Fixed-Wing UAV Obstacles Avoidance with Deep Q-Learning

This project is my 3rd Year dissertation for BEng Mechanical Engineering at the University of Manchester. The project started at the begining of Fall 2019 semester and finised at the end of Spring 2020 semester. The full project report is in the file "Full_Report.pdf". The video showing the learning progress and final result of the agent is available at: https://youtu.be/DPaUbFxIfHM

Project Description

This project implements Deep Q-Learning into one of the most heavily researched tasks in automation, obstacles avoidance. The environment and the UAV itself are simulated in Unity3D, while the DQL algorithm is written Python. The action of the UAV is constrained into only turning left, right, and going straight. That means its movement is limited to a 2D horizontal plane, very similar to a car. However, the UAV also roll while it's turining, just like a normal plane that needs to roll in order to turn. Thus, the environment is still in 3D.

The goal of the agent is to fly in the forest of obstacles for a certain period of time. To prevent the agent from circling around, target point is introduced for the agent to fly to. This target point is NOT for the agent to reach, but only to guide the UAV into one particular direction.

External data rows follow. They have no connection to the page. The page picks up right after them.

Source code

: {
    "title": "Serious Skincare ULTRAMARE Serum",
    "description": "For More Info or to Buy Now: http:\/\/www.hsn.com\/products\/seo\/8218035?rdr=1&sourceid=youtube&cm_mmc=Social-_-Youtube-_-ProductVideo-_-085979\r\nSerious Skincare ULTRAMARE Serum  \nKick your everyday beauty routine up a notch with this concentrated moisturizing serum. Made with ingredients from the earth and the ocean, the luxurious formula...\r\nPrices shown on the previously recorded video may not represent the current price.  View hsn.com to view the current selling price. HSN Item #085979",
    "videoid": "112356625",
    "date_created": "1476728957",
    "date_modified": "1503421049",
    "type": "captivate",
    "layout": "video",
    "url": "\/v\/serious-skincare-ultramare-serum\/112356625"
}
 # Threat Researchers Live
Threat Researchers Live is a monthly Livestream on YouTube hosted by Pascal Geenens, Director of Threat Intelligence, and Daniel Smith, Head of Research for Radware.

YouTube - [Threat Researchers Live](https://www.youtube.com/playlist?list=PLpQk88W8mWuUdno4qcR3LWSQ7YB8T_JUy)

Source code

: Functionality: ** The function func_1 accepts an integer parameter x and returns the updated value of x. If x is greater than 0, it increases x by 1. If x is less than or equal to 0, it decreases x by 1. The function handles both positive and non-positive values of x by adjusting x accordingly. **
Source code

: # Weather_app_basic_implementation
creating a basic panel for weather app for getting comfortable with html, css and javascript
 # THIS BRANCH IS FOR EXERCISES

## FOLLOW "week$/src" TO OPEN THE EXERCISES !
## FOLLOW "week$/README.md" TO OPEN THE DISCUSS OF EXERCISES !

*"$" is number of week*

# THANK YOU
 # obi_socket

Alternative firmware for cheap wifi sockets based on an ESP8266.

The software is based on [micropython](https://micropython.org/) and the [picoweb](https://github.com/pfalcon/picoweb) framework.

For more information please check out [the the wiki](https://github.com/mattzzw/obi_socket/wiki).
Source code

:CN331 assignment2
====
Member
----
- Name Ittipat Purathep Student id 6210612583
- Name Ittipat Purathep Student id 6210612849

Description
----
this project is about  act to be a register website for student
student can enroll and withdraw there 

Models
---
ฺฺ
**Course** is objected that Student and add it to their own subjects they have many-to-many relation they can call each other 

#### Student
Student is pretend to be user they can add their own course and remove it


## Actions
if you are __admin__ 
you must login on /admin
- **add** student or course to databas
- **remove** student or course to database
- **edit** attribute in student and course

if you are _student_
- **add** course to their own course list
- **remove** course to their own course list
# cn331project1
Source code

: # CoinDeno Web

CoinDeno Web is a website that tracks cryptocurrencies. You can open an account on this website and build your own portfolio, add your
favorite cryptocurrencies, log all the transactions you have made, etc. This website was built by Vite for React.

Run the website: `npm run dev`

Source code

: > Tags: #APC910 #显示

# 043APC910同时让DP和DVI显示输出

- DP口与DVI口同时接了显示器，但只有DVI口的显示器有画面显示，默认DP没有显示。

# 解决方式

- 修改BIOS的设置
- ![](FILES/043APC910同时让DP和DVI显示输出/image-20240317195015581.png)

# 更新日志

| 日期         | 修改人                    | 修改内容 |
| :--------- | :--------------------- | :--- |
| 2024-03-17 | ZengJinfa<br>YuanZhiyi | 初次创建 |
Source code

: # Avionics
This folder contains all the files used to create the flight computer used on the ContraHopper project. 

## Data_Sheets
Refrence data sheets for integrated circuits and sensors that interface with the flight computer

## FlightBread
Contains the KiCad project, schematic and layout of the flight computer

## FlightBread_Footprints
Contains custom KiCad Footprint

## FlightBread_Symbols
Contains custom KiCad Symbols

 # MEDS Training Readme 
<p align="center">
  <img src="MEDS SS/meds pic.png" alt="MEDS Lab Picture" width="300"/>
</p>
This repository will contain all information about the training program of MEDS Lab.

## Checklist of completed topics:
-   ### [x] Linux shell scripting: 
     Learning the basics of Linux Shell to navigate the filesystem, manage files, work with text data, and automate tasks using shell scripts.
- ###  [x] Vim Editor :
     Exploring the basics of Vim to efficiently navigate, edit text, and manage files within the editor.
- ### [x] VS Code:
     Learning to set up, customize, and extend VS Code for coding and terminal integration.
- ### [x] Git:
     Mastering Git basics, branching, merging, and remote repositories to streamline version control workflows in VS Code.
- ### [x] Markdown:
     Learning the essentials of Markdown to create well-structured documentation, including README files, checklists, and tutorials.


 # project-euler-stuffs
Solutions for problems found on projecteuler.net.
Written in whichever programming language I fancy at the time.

The agent will recieve a reward of +1 for every time step that it gets closer to the target point. However, if it flies further away from the target point at any time step, it will be given a reward of -1. If the agent crashes, it will get -1 reward, regardless of its flight direction. The reason for such a simple reward is to increase the stability in learning of the agent. This is called "reward clipping".

There are 2 types of input that are used in this project:

  1. LiDAR
  • simulated by using raycasts in Unity
  • produce only 2D input
  • wide field of view [-90° , 90°] horizontally
  1. Depth image
  • mimicking the use of depth estimation algorithm with monocular camera
  • simulated using depth rendering in Unity
  • produce 3D input
  • narrow field of view [-30° , 30°] horizontally & vertically
  • 0.1s time delay at each time step (mimick the slow computational time of depth estimation algorithm)

As you can see, each input has pros and cons. This project will conduct the experiment with each input and assess the effect of their characteristics on the agent's performance in avoiding obstacles.